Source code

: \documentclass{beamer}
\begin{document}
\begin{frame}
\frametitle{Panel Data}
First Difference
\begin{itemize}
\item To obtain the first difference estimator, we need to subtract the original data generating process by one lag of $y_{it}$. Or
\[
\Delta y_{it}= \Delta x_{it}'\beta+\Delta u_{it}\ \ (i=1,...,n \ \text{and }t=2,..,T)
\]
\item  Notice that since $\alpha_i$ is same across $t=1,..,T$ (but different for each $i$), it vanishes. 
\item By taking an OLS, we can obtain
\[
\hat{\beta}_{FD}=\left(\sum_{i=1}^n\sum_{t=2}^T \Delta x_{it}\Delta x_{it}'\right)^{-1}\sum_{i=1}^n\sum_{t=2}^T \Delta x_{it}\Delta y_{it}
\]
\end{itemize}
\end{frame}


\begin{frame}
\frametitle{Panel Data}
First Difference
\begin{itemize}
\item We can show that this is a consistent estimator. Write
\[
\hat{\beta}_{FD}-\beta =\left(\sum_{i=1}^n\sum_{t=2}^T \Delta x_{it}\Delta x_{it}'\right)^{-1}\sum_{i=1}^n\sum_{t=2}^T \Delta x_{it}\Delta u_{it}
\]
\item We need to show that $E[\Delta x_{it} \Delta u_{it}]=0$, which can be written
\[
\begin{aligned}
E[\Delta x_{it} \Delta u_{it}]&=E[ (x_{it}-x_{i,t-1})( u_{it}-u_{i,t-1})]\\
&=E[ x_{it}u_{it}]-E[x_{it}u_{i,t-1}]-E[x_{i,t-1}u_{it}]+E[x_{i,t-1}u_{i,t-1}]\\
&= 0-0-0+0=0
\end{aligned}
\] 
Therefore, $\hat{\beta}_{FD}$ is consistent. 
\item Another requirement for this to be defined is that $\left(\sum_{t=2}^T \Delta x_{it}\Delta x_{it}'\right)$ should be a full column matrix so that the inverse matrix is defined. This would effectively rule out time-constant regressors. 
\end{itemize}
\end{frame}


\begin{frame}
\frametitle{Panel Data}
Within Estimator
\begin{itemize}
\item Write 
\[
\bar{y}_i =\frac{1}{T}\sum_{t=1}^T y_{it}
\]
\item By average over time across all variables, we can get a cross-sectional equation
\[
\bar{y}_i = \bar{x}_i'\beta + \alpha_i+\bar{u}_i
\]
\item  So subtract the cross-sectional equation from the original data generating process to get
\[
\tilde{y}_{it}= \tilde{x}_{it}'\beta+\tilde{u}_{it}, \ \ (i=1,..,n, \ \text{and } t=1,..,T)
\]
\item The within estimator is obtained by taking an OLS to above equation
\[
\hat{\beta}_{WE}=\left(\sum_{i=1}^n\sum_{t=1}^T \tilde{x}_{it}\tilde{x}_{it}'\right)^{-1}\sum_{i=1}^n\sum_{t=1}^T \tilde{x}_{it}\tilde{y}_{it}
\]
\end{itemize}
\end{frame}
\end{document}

▸ Exercise goal
Once the listing has been read, copy every line of it exactly.

▸ Solution to the problem
Source code

: \documentclass{beamer}
\begin{document}
\begin{frame}
\frametitle{Panel Data}
First Difference
\begin{itemize}
\item To obtain the first difference estimator, we need to subtract the original data generating process by one lag of $y_{it}$. Or
\[
\Delta y_{it}= \Delta x_{it}'\beta+\Delta u_{it}\ \ (i=1,...,n \ \text{and }t=2,..,T)
\]
\item  Notice that since $\alpha_i$ is same across $t=1,..,T$ (but different for each $i$), it vanishes. 
\item By taking an OLS, we can obtain
\[
\hat{\beta}_{FD}=\left(\sum_{i=1}^n\sum_{t=2}^T \Delta x_{it}\Delta x_{it}'\right)^{-1}\sum_{i=1}^n\sum_{t=2}^T \Delta x_{it}\Delta y_{it}
\]
\end{itemize}
\end{frame}


\begin{frame}
\frametitle{Panel Data}
First Difference
\begin{itemize}
\item We can show that this is a consistent estimator. Write
\[
\hat{\beta}_{FD}-\beta =\left(\sum_{i=1}^n\sum_{t=2}^T \Delta x_{it}\Delta x_{it}'\right)^{-1}\sum_{i=1}^n\sum_{t=2}^T \Delta x_{it}\Delta u_{it}
\]
\item We need to show that $E[\Delta x_{it} \Delta u_{it}]=0$, which can be written
\[
\begin{aligned}
E[\Delta x_{it} \Delta u_{it}]&=E[ (x_{it}-x_{i,t-1})( u_{it}-u_{i,t-1})]\\
&=E[ x_{it}u_{it}]-E[x_{it}u_{i,t-1}]-E[x_{i,t-1}u_{it}]+E[x_{i,t-1}u_{i,t-1}]\\
&= 0-0-0+0=0
\end{aligned}
\] 
Therefore, $\hat{\beta}_{FD}$ is consistent. 
\item Another requirement for this to be defined is that $\left(\sum_{t=2}^T \Delta x_{it}\Delta x_{it}'\right)$ should be a full column matrix so that the inverse matrix is defined. This would effectively rule out time-constant regressors. 
\end{itemize}
\end{frame}


\begin{frame}
\frametitle{Panel Data}
Within Estimator
\begin{itemize}
\item Write 
\[
\bar{y}_i =\frac{1}{T}\sum_{t=1}^T y_{it}
\]
\item By average over time across all variables, we can get a cross-sectional equation
\[
\bar{y}_i = \bar{x}_i'\beta + \alpha_i+\bar{u}_i
\]
\item  So subtract the cross-sectional equation from the original data generating process to get
\[
\tilde{y}_{it}= \tilde{x}_{it}'\beta+\tilde{u}_{it}, \ \ (i=1,..,n, \ \text{and } t=1,..,T)
\]
\item The within estimator is obtained by taking an OLS to above equation
\[
\hat{\beta}_{WE}=\left(\sum_{i=1}^n\sum_{t=1}^T \tilde{x}_{it}\tilde{x}_{it}'\right)^{-1}\sum_{i=1}^n\sum_{t=1}^T \tilde{x}_{it}\tilde{y}_{it}
\]
\end{itemize}
\end{frame}
\end{document}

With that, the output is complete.